Table 2 General characteristics of Ghanaian pre-and postmenopausal women

Biochemical analyses point to a significant (p < 0.05) increase in the mean level of TG, VLDL cholesterol, and fasting blood glucose among postmenopausal participants as compared to the premenopausal subjects, and the mean TG/HDL-C ratio was also higher among the postmenopausal group (Table 2). Though these biochemical markers were significantly raised in postmenopausal women, they were within normal range. The postmenopausal women however had reduced HDL-C, though not statistically significant, compared to their premenopausal counterparts (Table 2).

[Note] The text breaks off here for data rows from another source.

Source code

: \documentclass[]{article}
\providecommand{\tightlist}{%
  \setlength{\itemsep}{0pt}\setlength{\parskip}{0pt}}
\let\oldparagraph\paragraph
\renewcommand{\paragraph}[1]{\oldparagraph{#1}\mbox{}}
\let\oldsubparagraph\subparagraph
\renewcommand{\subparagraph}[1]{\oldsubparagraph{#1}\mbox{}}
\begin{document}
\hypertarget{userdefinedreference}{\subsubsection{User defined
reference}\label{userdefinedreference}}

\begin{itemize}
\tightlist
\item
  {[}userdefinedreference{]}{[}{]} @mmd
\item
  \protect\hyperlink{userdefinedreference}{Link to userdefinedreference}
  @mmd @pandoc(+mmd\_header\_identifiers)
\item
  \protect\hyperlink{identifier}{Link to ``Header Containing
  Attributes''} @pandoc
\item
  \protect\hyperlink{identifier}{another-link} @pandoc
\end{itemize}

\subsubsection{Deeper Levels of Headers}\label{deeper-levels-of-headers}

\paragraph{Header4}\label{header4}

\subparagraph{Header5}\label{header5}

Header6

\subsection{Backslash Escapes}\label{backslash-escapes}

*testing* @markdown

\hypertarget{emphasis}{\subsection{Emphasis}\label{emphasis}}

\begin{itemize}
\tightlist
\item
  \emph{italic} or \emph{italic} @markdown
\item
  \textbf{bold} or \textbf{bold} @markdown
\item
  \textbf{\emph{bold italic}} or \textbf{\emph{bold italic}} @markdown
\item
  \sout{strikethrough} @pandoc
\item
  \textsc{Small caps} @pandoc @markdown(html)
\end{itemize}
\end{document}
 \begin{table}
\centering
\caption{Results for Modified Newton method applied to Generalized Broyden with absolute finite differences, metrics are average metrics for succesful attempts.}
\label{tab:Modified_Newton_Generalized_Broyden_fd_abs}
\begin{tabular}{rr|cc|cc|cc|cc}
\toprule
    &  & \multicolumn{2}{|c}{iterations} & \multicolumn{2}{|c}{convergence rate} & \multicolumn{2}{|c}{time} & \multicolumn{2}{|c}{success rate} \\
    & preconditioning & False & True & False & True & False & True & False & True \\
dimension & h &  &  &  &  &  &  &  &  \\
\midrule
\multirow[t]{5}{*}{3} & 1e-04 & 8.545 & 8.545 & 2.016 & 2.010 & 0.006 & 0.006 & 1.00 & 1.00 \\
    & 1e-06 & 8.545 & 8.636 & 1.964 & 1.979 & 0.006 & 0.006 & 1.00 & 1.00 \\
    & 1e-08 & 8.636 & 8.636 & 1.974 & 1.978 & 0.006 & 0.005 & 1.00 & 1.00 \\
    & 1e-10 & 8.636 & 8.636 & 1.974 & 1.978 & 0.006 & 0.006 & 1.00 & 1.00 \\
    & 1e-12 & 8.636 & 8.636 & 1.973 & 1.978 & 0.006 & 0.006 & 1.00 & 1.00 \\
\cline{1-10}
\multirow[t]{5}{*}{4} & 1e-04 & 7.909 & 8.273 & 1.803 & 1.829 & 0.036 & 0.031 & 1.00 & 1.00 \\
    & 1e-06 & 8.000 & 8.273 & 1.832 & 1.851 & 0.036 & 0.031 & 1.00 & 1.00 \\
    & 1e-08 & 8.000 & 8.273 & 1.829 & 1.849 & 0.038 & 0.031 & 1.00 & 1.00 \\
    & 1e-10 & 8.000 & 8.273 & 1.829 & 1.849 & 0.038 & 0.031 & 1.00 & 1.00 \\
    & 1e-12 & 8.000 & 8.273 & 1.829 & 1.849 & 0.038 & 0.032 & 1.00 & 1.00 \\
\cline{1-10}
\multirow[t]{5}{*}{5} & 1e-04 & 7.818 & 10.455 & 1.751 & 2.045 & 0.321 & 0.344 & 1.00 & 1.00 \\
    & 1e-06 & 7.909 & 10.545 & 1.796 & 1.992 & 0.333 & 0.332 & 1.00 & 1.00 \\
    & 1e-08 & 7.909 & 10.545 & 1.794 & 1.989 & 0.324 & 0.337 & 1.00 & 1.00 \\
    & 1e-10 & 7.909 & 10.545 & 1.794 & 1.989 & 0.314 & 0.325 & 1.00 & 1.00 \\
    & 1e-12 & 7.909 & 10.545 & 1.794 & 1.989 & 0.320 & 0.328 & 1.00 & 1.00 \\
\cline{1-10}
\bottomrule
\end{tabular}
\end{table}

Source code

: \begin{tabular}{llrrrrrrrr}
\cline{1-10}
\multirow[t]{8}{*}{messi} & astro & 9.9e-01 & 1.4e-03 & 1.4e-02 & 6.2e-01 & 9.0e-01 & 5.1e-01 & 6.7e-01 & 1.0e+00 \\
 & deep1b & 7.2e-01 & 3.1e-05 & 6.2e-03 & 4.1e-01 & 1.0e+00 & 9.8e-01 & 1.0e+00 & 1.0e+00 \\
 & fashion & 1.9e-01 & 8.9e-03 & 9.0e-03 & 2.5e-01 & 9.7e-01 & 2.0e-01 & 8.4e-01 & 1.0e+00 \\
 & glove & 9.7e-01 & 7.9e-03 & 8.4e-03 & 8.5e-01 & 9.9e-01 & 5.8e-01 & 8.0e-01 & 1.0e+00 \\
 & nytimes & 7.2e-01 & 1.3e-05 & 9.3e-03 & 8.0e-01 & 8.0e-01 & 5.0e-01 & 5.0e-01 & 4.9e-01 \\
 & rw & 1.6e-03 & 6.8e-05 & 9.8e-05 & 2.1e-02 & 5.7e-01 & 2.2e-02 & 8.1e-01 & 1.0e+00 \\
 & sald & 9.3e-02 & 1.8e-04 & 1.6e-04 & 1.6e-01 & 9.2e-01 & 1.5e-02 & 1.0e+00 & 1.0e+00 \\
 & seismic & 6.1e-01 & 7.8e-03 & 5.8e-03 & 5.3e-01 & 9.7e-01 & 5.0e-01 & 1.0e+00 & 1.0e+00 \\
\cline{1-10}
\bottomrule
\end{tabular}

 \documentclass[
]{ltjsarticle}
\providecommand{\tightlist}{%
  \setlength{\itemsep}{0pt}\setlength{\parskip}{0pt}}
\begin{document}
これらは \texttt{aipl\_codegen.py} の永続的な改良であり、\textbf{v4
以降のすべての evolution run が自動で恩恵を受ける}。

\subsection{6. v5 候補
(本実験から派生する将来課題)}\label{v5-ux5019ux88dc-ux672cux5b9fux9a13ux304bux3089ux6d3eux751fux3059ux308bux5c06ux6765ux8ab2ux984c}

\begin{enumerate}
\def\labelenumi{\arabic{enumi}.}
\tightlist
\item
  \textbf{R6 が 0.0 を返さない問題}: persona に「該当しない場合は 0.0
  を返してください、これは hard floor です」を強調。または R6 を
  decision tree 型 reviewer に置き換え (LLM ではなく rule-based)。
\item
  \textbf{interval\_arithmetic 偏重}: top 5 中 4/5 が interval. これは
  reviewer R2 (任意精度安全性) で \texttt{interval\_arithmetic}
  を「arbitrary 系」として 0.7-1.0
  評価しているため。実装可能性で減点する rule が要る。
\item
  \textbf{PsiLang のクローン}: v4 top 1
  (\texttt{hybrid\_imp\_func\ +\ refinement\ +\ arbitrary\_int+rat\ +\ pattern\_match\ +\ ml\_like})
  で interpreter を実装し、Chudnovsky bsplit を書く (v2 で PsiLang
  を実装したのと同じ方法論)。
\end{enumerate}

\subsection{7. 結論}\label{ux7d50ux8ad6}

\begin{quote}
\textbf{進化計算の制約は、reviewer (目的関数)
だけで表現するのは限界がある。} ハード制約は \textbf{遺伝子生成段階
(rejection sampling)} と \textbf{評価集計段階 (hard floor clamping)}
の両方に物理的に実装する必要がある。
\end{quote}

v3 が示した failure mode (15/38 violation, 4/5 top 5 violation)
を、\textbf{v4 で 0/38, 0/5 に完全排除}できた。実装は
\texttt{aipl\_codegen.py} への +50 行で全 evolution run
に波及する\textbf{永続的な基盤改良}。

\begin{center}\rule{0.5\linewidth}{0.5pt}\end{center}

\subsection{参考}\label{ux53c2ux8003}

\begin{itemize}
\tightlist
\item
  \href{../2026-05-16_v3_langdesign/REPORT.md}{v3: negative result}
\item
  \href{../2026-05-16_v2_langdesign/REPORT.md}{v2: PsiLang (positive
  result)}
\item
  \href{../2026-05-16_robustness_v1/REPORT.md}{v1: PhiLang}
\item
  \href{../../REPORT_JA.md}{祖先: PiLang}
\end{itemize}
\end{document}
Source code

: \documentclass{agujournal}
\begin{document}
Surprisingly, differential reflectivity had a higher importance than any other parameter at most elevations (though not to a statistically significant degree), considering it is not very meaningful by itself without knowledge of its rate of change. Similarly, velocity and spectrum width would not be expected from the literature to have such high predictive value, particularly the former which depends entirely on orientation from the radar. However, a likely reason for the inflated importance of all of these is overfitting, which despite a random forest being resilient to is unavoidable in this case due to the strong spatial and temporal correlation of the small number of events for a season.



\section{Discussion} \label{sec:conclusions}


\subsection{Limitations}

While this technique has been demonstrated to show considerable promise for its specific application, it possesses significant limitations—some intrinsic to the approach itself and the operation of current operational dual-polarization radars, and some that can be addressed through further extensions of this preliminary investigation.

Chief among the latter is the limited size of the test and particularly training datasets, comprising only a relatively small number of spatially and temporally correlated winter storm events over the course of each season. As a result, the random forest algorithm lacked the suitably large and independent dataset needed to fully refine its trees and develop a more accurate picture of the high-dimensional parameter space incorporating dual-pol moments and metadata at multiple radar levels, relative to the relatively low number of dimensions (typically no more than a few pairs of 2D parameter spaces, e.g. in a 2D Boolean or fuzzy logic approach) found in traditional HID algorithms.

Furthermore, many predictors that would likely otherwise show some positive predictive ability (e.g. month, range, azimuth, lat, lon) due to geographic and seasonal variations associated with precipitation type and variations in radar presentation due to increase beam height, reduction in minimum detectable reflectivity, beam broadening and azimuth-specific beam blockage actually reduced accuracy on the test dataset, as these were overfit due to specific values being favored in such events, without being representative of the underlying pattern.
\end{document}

The percentage prevalence of MetS was 14.4%, 25.6%, 29.2% and 30.4% using WHO, NCEP ATP III, IDF and H_MS criteria respectively for the total population. The prevalence was higher among the postmenopausal group (i.e. 25.2%, 41.1%, 43.0% and 43.9% for WHO, NCEP ATP III, IDF and H_MS respectively) compared to the premenopausal population (i.e. 6.3%, 14.7%, 18.9% and 23.1% respectively for WHO, NCEP ATP III, IDF and H_MS criteria respectively) as shown in Table 3.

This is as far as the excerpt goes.